### What you have to do
In the records below, begin at the line containing "It is cumulative" and end at the line containing "Any function under"; quote every line in that span exactly, including both boundary lines, and no others.

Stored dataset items
----

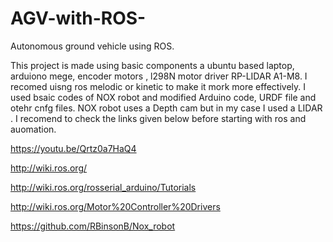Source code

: # AGV-with-ROS-
Autonomous ground vehicle using ROS. 

This project is made using basic components a ubuntu based laptop, arduiono mege, encoder motors , l298N motor driver RP-LIDAR A1-M8. I recomed uisng ros melodic or kinetic to make it mork more effectively.
I used bsaic codes of NOX robot and modified Arduino code, URDF file and otehr cnfg files.
NOX robot uses a Depth cam but in my case I used a LIDAR . 
I recomend to check the links given below before starting with ros and auomation.

https://youtu.be/Qrtz0a7HaQ4

http://wiki.ros.org/

http://wiki.ros.org/rosserial_arduino/Tutorials

http://wiki.ros.org/Motor%20Controller%20Drivers

https://github.com/RBinsonB/Nox_robot
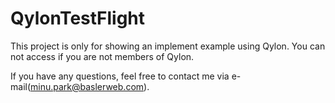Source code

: # QylonTestFlight

This project is only for showing an implement example using Qylon.
You can not access if you are not members of Qylon.

If you have any questions, feel free to contact me via e-mail(minu.park@baslerweb.com).
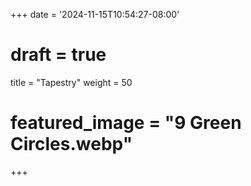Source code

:+++
date = '2024-11-15T10:54:27-08:00'
# draft = true
title = "Tapestry"
weight = 50
# featured_image = "9 Green Circles.webp"
+++

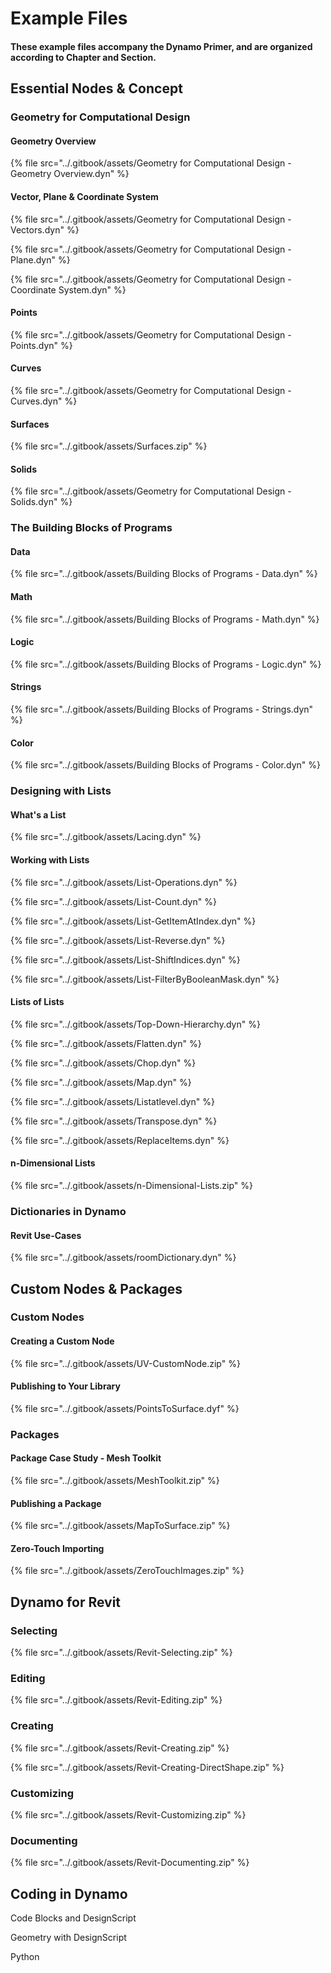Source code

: # Example Files

#### These example files accompany the Dynamo Primer, and are organized according to Chapter and Section.

## Essential Nodes & Concept

### Geometry for Computational Design

#### Geometry Overview&#x20;

{% file src="../.gitbook/assets/Geometry for Computational Design - Geometry Overview.dyn" %}

#### Vector, Plane & Coordinate System

{% file src="../.gitbook/assets/Geometry for Computational Design - Vectors.dyn" %}

{% file src="../.gitbook/assets/Geometry for Computational Design - Plane.dyn" %}

{% file src="../.gitbook/assets/Geometry for Computational Design - Coordinate System.dyn" %}

#### Points

{% file src="../.gitbook/assets/Geometry for Computational Design - Points.dyn" %}

#### Curves

{% file src="../.gitbook/assets/Geometry for Computational Design - Curves.dyn" %}

#### Surfaces

{% file src="../.gitbook/assets/Surfaces.zip" %}

#### Solids

{% file src="../.gitbook/assets/Geometry for Computational Design - Solids.dyn" %}

### The Building Blocks of Programs

#### Data

{% file src="../.gitbook/assets/Building Blocks of Programs - Data.dyn" %}

#### Math

{% file src="../.gitbook/assets/Building Blocks of Programs - Math.dyn" %}

#### Logic

{% file src="../.gitbook/assets/Building Blocks of Programs - Logic.dyn" %}

#### Strings

{% file src="../.gitbook/assets/Building Blocks of Programs - Strings.dyn" %}

#### Color

{% file src="../.gitbook/assets/Building Blocks of Programs - Color.dyn" %}

### Designing with Lists

#### What's a List

{% file src="../.gitbook/assets/Lacing.dyn" %}

#### Working with Lists

{% file src="../.gitbook/assets/List-Operations.dyn" %}

{% file src="../.gitbook/assets/List-Count.dyn" %}

{% file src="../.gitbook/assets/List-GetItemAtIndex.dyn" %}

{% file src="../.gitbook/assets/List-Reverse.dyn" %}

{% file src="../.gitbook/assets/List-ShiftIndices.dyn" %}

{% file src="../.gitbook/assets/List-FilterByBooleanMask.dyn" %}

#### Lists of Lists

{% file src="../.gitbook/assets/Top-Down-Hierarchy.dyn" %}

{% file src="../.gitbook/assets/Flatten.dyn" %}

{% file src="../.gitbook/assets/Chop.dyn" %}

{% file src="../.gitbook/assets/Map.dyn" %}

{% file src="../.gitbook/assets/Listatlevel.dyn" %}

{% file src="../.gitbook/assets/Transpose.dyn" %}

{% file src="../.gitbook/assets/ReplaceItems.dyn" %}

#### n-Dimensional Lists

{% file src="../.gitbook/assets/n-Dimensional-Lists.zip" %}

### Dictionaries in Dynamo

#### Revit Use-Cases

{% file src="../.gitbook/assets/roomDictionary.dyn" %}

## Custom Nodes & Packages

### Custom Nodes

#### Creating a Custom Node

{% file src="../.gitbook/assets/UV-CustomNode.zip" %}

#### Publishing to Your Library

{% file src="../.gitbook/assets/PointsToSurface.dyf" %}

### Packages

#### Package Case Study - Mesh Toolkit

{% file src="../.gitbook/assets/MeshToolkit.zip" %}

#### Publishing a Package

{% file src="../.gitbook/assets/MapToSurface.zip" %}

#### Zero-Touch Importing

{% file src="../.gitbook/assets/ZeroTouchImages.zip" %}

## Dynamo for Revit

### Selecting

{% file src="../.gitbook/assets/Revit-Selecting.zip" %}

### Editing

{% file src="../.gitbook/assets/Revit-Editing.zip" %}

### Creating

{% file src="../.gitbook/assets/Revit-Creating.zip" %}

{% file src="../.gitbook/assets/Revit-Creating-DirectShape.zip" %}

### Customizing

{% file src="../.gitbook/assets/Revit-Customizing.zip" %}

### Documenting

{% file src="../.gitbook/assets/Revit-Documenting.zip" %}

## Coding in Dynamo



Code Blocks and DesignScript



Geometry with DesignScript



Python

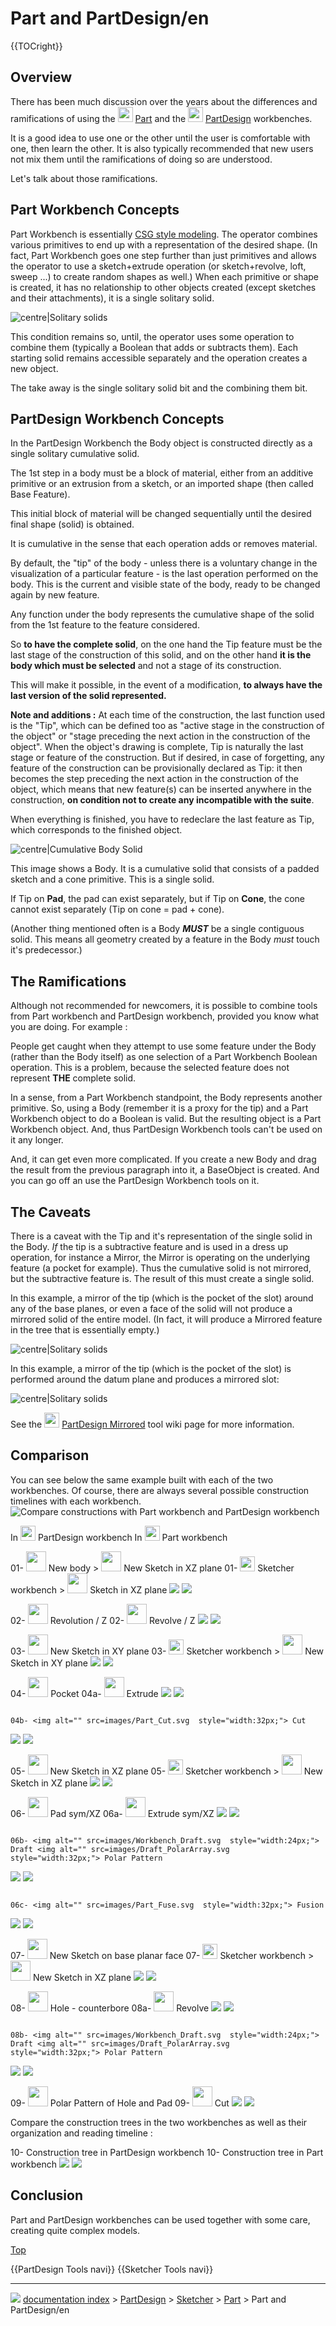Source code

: # Part and PartDesign/en
{{TOCright}}

## Overview

There has been much discussion over the years about the differences and ramifications of using the <img alt="" src=images/Workbench_Part.svg  style="width:24px;"> [Part](Part_Workbench.md) and the <img alt="" src=images/Workbench_PartDesign.svg  style="width:24px;"> [PartDesign](PartDesign_Workbench.md) workbenches.

It is a good idea to use one or the other until the user is comfortable with one, then learn the other. It is also typically recommended that new users not mix them until the ramifications of doing so are understood.

Let\'s talk about those ramifications.

## Part Workbench Concepts 

Part Workbench is essentially [CSG style modeling](Constructive_solid_geometry.md). The operator combines various primitives to end up with a representation of the desired shape. (In fact, Part Workbench goes one step further than just primitives and allows the operator to use a sketch+extrude operation (or sketch+revolve, loft, sweep \...) to create random shapes as well.) When each primitive or shape is created, it has no relationship to other objects created (except sketches and their attachments), it is a single solitary solid.

![centre\|Solitary solids](images/Part_CSG_Prims.png )

This condition remains so, until, the operator uses some operation to combine them (typically a Boolean that adds or subtracts them). Each starting solid remains accessible separately and the operation creates a new object.

The take away is the single solitary solid bit and the combining them bit.

## PartDesign Workbench Concepts 

In the PartDesign Workbench the Body object is constructed directly as a single solitary cumulative solid.

The 1st step in a body must be a block of material, either from an additive primitive or an extrusion from a sketch, or an imported shape (then called Base Feature).

This initial block of material will be changed sequentially until the desired final shape (solid) is obtained.

It is cumulative in the sense that each operation adds or removes material.

By default, the \"tip\" of the body - unless there is a voluntary change in the visualization of a particular feature - is the last operation performed on the body. This is the current and visible state of the body, ready to be changed again by new feature.

Any function under the body represents the cumulative shape of the solid from the 1st feature to the feature considered.

So **to have the complete solid**, on the one hand the Tip feature must be the last stage of the construction of this solid, and on the other hand **it is the body which must be selected** and not a stage of its construction.

This will make it possible, in the event of a modification, **to always have the last version of the solid represented.**

**Note and additions :** At each time of the construction, the last function used is the \"Tip\", which can be defined too as \"active stage in the construction of the object\" or \"stage preceding the next action in the construction of the object\". When the object\'s drawing is complete, Tip is naturally the last stage or feature of the construction. But if desired, in case of forgetting, any feature of the construction can be provisionally declared as Tip: it then becomes the step preceding the next action in the construction of the object, which means that new feature(s) can be inserted anywhere in the construction, **on condition not to create any incompatible with the suite**.

When everything is finished, you have to redeclare the last feature as Tip, which corresponds to the finished object.

![centre\|Cumulative Body Solid](images/Part_Design_Cumulativ.png )

This image shows a Body. It is a cumulative solid that consists of a padded sketch and a cone primitive. This is a single solid.

If Tip on **Pad**, the pad can exist separately, but if Tip on **Cone**, the cone cannot exist separately (Tip on cone = pad + cone).

(Another thing mentioned often is a Body ***MUST*** be a single contiguous solid. This means all geometry created by a feature in the Body *must* touch it\'s predecessor.)

## The Ramifications 

Although not recommended for newcomers, it is possible to combine tools from Part workbench and PartDesign workbench, provided you know what you are doing. For example :

People get caught when they attempt to use some feature under the Body (rather than the Body itself) as one selection of a Part Workbench Boolean operation. This is a problem, because the selected feature does not represent **THE** complete solid.

In a sense, from a Part Workbench standpoint, the Body represents another primitive. So, using a Body (remember it is a proxy for the tip) and a Part Workbench object to do a Boolean is valid. But the resulting object is a Part Workbench object. And, thus PartDesign Workbench tools can\'t be used on it any longer.

And, it can get even more complicated. If you create a new Body and drag the result from the previous paragraph into it, a BaseObject is created. And you can go off an use the PartDesign Workbench tools on it.

## The Caveats 

There is a caveat with the Tip and it\'s representation of the single solid in the Body. *If* the tip is a subtractive feature and is used in a dress up operation, for instance a Mirror, the Mirror is operating on the underlying feature (a pocket for example). Thus the cumulative solid is not mirrored, but the subtractive feature is. The result of this must create a single solid.

In this example, a mirror of the tip (which is the pocket of the slot) around any of the base planes, or even a face of the solid will not produce a mirrored solid of the entire model. (In fact, it will produce a Mirrored feature in the tree that is essentially empty.)

![centre\|Solitary solids](images/PhantomMirror.png )

In this example, a mirror of the tip (which is the pocket of the slot) is performed around the datum plane and produces a mirrored slot:

![centre\|Solitary solids](images/MirroredSlot.png )

See the <img alt="" src=images/PartDesign_Mirrored.svg  style="width:24px;"> [PartDesign Mirrored](PartDesign_Mirrored.md) tool wiki page for more information.

## Comparison

You can see below the same example built with each of the two workbenches. Of course, there are always several possible construction timelines with each workbench. ![Compare constructions with Part workbench and PartDesign workbench](images/PartWBvsPartDesignWBexample.jpg )

  In <img alt="" src=images/Workbench_PartDesign.svg  style="width:24px;"> PartDesign workbench                                                                         In <img alt="" src=images/Workbench_Part.svg  style="width:24px;"> Part workbench
   
  01- <img alt="" src=images/PartDesign_Body.svg  style="width:32px;"> New body \> <img alt="" src=images/Sketcher_NewSketch.svg  style="width:32px;"> New Sketch in XZ plane   01- <img alt="" src=images/Workbench_Sketcher.svg  style="width:24px;"> Sketcher workbench \> <img alt="" src=images/Sketcher_NewSketch.svg‎‎  style="width:32px;"> Sketch in XZ plane
  ![](images/01sketchXZ_PartWBvsPartDesignWBn.jpg )                                                                                     ![](images/01Psketch_PartWBvsPartDesignWBn.jpg )
                                                                                                                                                                       

   
  02- <img alt="" src=images/PartDesign_Revolution.svg  style="width:32px;"> Revolution / Z   02- <img alt="" src=images/Part_Revolve.svg  style="width:32px;"> Revolve / Z
  ![](images/02revolutionZ_PartWBvsPartDesignWBn.jpg )      ![](images/02revolveZ_PartWBvsPartDesignWBn.jpg )
                                                                                              
   

   
  03- <img alt="" src=images/Sketcher_NewSketch.svg  style="width:32px;"> New Sketch in XY plane   03- <img alt="" src=images/Workbench_Sketcher.svg  style="width:24px;"> Sketcher workbench \> <img alt="" src=images/Sketcher_NewSketch.svg‎‎  style="width:32px;"> New Sketch in XY plane
  ![](images/03sketchXY_PartWBvsPartDesignWBn.jpg )              ![](images/03sketchXY_PartWBvsPartDesignWBn.jpg )
                                                                                                
   

   
  04- <img alt="" src=images/PartDesign_Pocket.svg  style="width:32px;"> Pocket      04a- <img alt="" src=images/Part_Extrude.svg  style="width:32px;"> Extrude
  ![](images/04pocket_PartWBvsPartDesignWBn.jpg )   ![](images/04aExtrude_PartWBvsPartDesignWB.jpg )
                                                                                 
   

   
                                                                                 04b- <img alt="" src=images/Part_Cut.svg  style="width:32px;"> Cut
  ![](images/00nothing_PartWBvsPartDesignWB.jpg )   ![](images/04bCut_PartWBvsPartDesignWB.jpg )
                                                                                 
   

   
  05- <img alt="" src=images/Sketcher_NewSketch.svg  style="width:32px;"> New Sketch in XZ plane   05- <img alt="" src=images/Workbench_Sketcher.svg  style="width:24px;"> Sketcher workbench \> <img alt="" src=images/Sketcher_NewSketch.svg‎‎  style="width:32px;"> New Sketch in XZ plane
  ![](images/05sketchXZ_PartWBvsPartDesignWB.jpg )                ![](images/05PsketchXZ_PartWBvsPartDesignWB.jpg )
                                                                                                
   

   
  06- <img alt="" src=images/PartDesign_Pad.svg  style="width:32px;"> Pad sym/XZ          06a- <img alt="" src=images/Part_Extrude.svg  style="width:32px;"> Extrude sym/XZ
  ![](images/06padSymXZ_PartWBvsPartDesignWB.jpg )   ![](images/06aExtrude_PartWBvsPartDesignWB.jpg )
                                                                                   
   

   
                                                                                 06b- <img alt="" src=images/Workbench_Draft.svg  style="width:24px;"> Draft <img alt="" src=images/Draft_PolarArray.svg  style="width:32px;"> Polar Pattern
  ![](images/00nothing_PartWBvsPartDesignWB.jpg )   ![](images/06bDraftPolarPattern_PartWBvsPartDesignWB.jpg )
                                                                                 
   

   
                                                                                 06c- <img alt="" src=images/Part_Fuse.svg  style="width:32px;"> Fusion
  ![](images/00nothing_PartWBvsPartDesignWB.jpg )   ![](images/06cFusion_PartWBvsPartDesignWB.jpg )
                                                                                 
   

   
  07- <img alt="" src=images/Sketcher_NewSketch.svg  style="width:32px;"> New Sketch on base planar face   07- <img alt="" src=images/Workbench_Sketcher.svg  style="width:24px;"> Sketcher workbench \> <img alt="" src=images/Sketcher_NewSketch.svg‎‎  style="width:32px;"> New Sketch in XZ plane
  ![](images/07sketchBaseSupFace_PartWBvsPartDesignWB.jpg )      ![](images/07PsketchXZ_PartWBvsPartDesignWB.jpg )
                                                                                                        
   

   
  08- <img alt="" src=images/PartDesign_Hole.svg  style="width:32px;"> Hole - counterbore                08a- <img alt="" src=images/Part_Revolve.svg  style="width:32px;"> Revolve
  ![](images/08hole-counterbore_PartWBvsPartDesignWB.jpg )   ![](images/08aRevolve_PartWBvsPartDesignWB.jpg )
                                                                                                   
   

   
                                                                                 08b- <img alt="" src=images/Workbench_Draft.svg  style="width:24px;"> Draft <img alt="" src=images/Draft_PolarArray.svg  style="width:32px;"> Polar Pattern
  ![](images/00nothing_PartWBvsPartDesignWB.jpg )   ![](images/08bDraftPolarPattern_PartWBvsPartDesignWB.jpg )
                                                                                 
   

   
  09- <img alt="" src=images/PartDesign_PolarPattern.svg  style="width:32px;"> Polar Pattern of Hole and Pad   09- <img alt="" src=images/Part_Cut.svg  style="width:32px;"> Cut
  ![](images/09polarPatternHoleAndPad_PartWBvsPartDesignWB.jpg )     ![](images/09Cut_PartWBvsPartDesignWB.jpg )
                                                                                                                 
   

Compare the construction trees in the two workbenches as well as their organization and reading timeline :

   
  10- Construction tree in PartDesign workbench                                        10- Construction tree in Part workbench
  ![](images/PartvsPartDesign_TreePartDesignWB.jpg )   ![](images/PartvsPartDesign_TreePartWB.jpg )
                                                                                       
   

## Conclusion

Part and PartDesign workbenches can be used together with some care, creating quite complex models.

[Top](#Top.md)


 {{PartDesign Tools navi}} {{Sketcher Tools navi}}



---
![](images/Button_right.svg) [documentation index](../README.md) > [PartDesign](Category_PartDesign.md) > [Sketcher](Category_Sketcher.md) > [Part](Part_Workbench.md) > Part and PartDesign/en
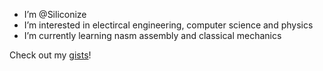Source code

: - I’m @Siliconize
- I’m interested in electircal engineering, computer science and physics
- I’m currently learning nasm assembly and classical mechanics

Check out my [gists](https://gist.github.com/Siliconize)! 
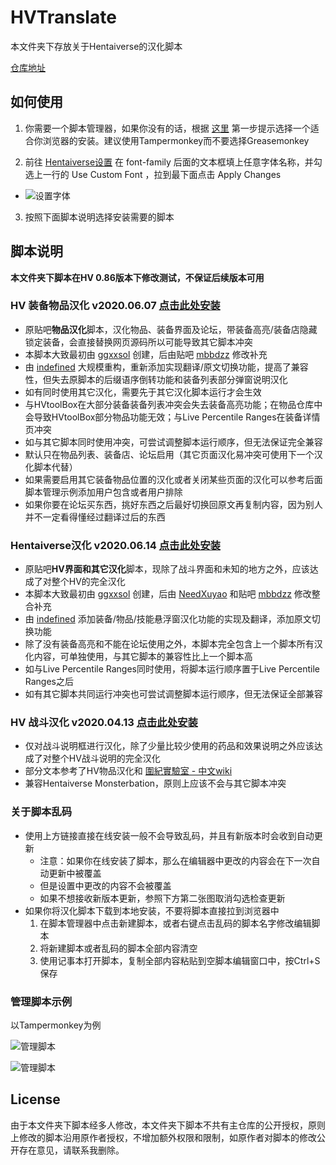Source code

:# HVTranslate

本文件夹下存放关于Hentaiverse的汉化脚本

[仓库地址](https://github.com/indefined/UserScripts/tree/master/HVTranslate)

## 如何使用

1. 你需要一个脚本管理器，如果你没有的话，根据 [这里](https://greasyfork.org/zh-CN#home-step-1) 第一步提示选择一个适合你浏览器的安装。建议使用Tampermonkey而不要选择Greasemonkey

2. 前往 [Hentaiverse设置](https://hentaiverse.org/?s=Character&ss=se#settings_cfont) 在 font-family 后面的文本框填上任意字体名称，并勾选上一行的 Use Custom Font ，拉到最下面点击 Apply Changes

  - ![设置字体](https://github.com/indefined/UserScripts/raw/master/HVTranslate/settings.jpg)

3. 按照下面脚本说明选择安装需要的脚本

## 脚本说明

**本文件夹下脚本在HV 0.86版本下修改测试，不保证后续版本可用**

### HV 装备物品汉化 v2020.06.07 [点击此处安装](https://github.com/indefined/UserScripts/raw/master/HVTranslate/HV%20%E7%89%A9%E5%93%81%E8%A3%85%E5%A4%87%E6%B1%89%E5%8C%96.user.js)

- 原贴吧**物品汉化**脚本，汉化物品、装备界面及论坛，带装备高亮/装备店隐藏锁定装备，会直接替换网页源码所以可能导致其它脚本冲突
- 本脚本大致最初由 [ggxxsol](https://greasyfork.org/scripts/25986) 创建，后由贴吧 [mbbdzz](https://tieba.baidu.com/p/4849863522) 修改补充
- 由 [indefined](https://github.com/indefined/UserScripts/tree/master/HVTranslate) 大规模重构，重新添加实现翻译/原文切换功能，提高了兼容性，但失去原脚本的后缀语序倒转功能和装备列表部分弹窗说明汉化
- 如有同时使用其它汉化，需要先于其它汉化脚本运行才会生效
- 与HVtoolBox在大部分装备装备列表冲突会失去装备高亮功能；在物品仓库中会导致HVtoolBox部分物品功能无效；与Live Percentile Ranges在装备详情页冲突
- 如与其它脚本同时使用冲突，可尝试调整脚本运行顺序，但无法保证完全兼容
- 默认只在物品列表、装备店、论坛启用（其它页面汉化易冲突可使用下一个汉化脚本代替）
- 如果需要启用其它装备物品位置的汉化或者关闭某些页面的汉化可以参考后面脚本管理示例添加用户包含或者用户排除
- 如果你要在论坛买东西，挑好东西之后最好切换回原文再复制内容，因为别人并不一定看得懂经过翻译过后的东西


### Hentaiverse汉化 v2020.06.14 [点击此处安装](https://github.com/indefined/UserScripts/raw/master/HVTranslate/HentaiVerse%E6%B1%89%E5%8C%96.user.js)

- 原贴吧**HV界面和其它汉化**脚本，现除了战斗界面和未知的地方之外，应该达成了对整个HV的完全汉化
- 本脚本大致最初由 [ggxxsol](https://greasyfork.org/scripts/9680) 创建，后由 [NeedXuyao](https://greasyfork.org/zh-CN/scripts/2120) 和贴吧 [mbbdzz](https://tieba.baidu.com/p/4849863522) 修改整合补充
- 由 [indefined](https://github.com/indefined/UserScripts/tree/master/HVTranslate) 添加装备/物品/技能悬浮窗汉化功能的实现及翻译，添加原文切换功能
- 除了没有装备高亮和不能在论坛使用之外，本脚本完全包含上一个脚本所有汉化内容，可单独使用，与其它脚本的兼容性比上一个脚本高
- 如与Live Percentile Ranges同时使用，将脚本运行顺序置于Live Percentile Ranges之后
- 如有其它脚本共同运行冲突也可尝试调整脚本运行顺序，但无法保证全部兼容


### HV 战斗汉化 v2020.04.13 [点击此处安装](https://github.com/indefined/UserScripts/raw/master/HVTranslate/HV%20%E6%88%98%E6%96%97%E6%B1%89%E5%8C%96.user.js)

- 仅对战斗说明框进行汉化，除了少量比较少使用的药品和效果说明之外应该达成了对整个HV战斗说明的完全汉化
- 部分文本参考了HV物品汉化和 [圍紀實驗室 - 中文wiki](https://scratchpad.fandom.com/zh/wiki/Category:HentaiVerse)
- 兼容Hentaiverse Monsterbation，原则上应该不会与其它脚本冲突

### 关于脚本乱码

- 使用上方链接直接在线安装一般不会导致乱码，并且有新版本时会收到自动更新
  - 注意：如果你在线安装了脚本，那么在编辑器中更改的内容会在下一次自动更新中被覆盖
  - 但是设置中更改的内容不会被覆盖
  - 如果不想接收新版本更新，参照下方第二张图取消勾选检查更新
- 如果你将汉化脚本下载到本地安装，不要将脚本直接拉到浏览器中
  1. 在脚本管理器中点击新建脚本，或者右键点击乱码的脚本名字修改编辑脚本
  2. 将新建脚本或者乱码的脚本全部内容清空
  3. 使用记事本打开脚本，复制全部内容粘贴到空脚本编辑窗口中，按Ctrl+S保存

### 管理脚本示例

以Tampermonkey为例

![管理脚本](https://github.com/indefined/UserScripts/raw/master/HVTranslate/manage1.jpg)


![管理脚本](https://github.com/indefined/UserScripts/raw/master/HVTranslate/manage2.jpg)

## License

由于本文件夹下脚本经多人修改，本文件夹下脚本不共有主仓库的公开授权，原则上修改的脚本沿用原作者授权，不增加额外权限和限制，如原作者对脚本的修改公开存在意见，请联系我删除。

----

### Response area
It is cumulative in the sense that each operation adds or removes material.

By default, the \"tip\" of the body - unless there is a voluntary change in the visualization of a particular feature - is the last operation performed on the body. This is the current and visible state of the body, ready to be changed again by new feature.

Any function under the body represents the cumulative shape of the solid from the 1st feature to the feature considered.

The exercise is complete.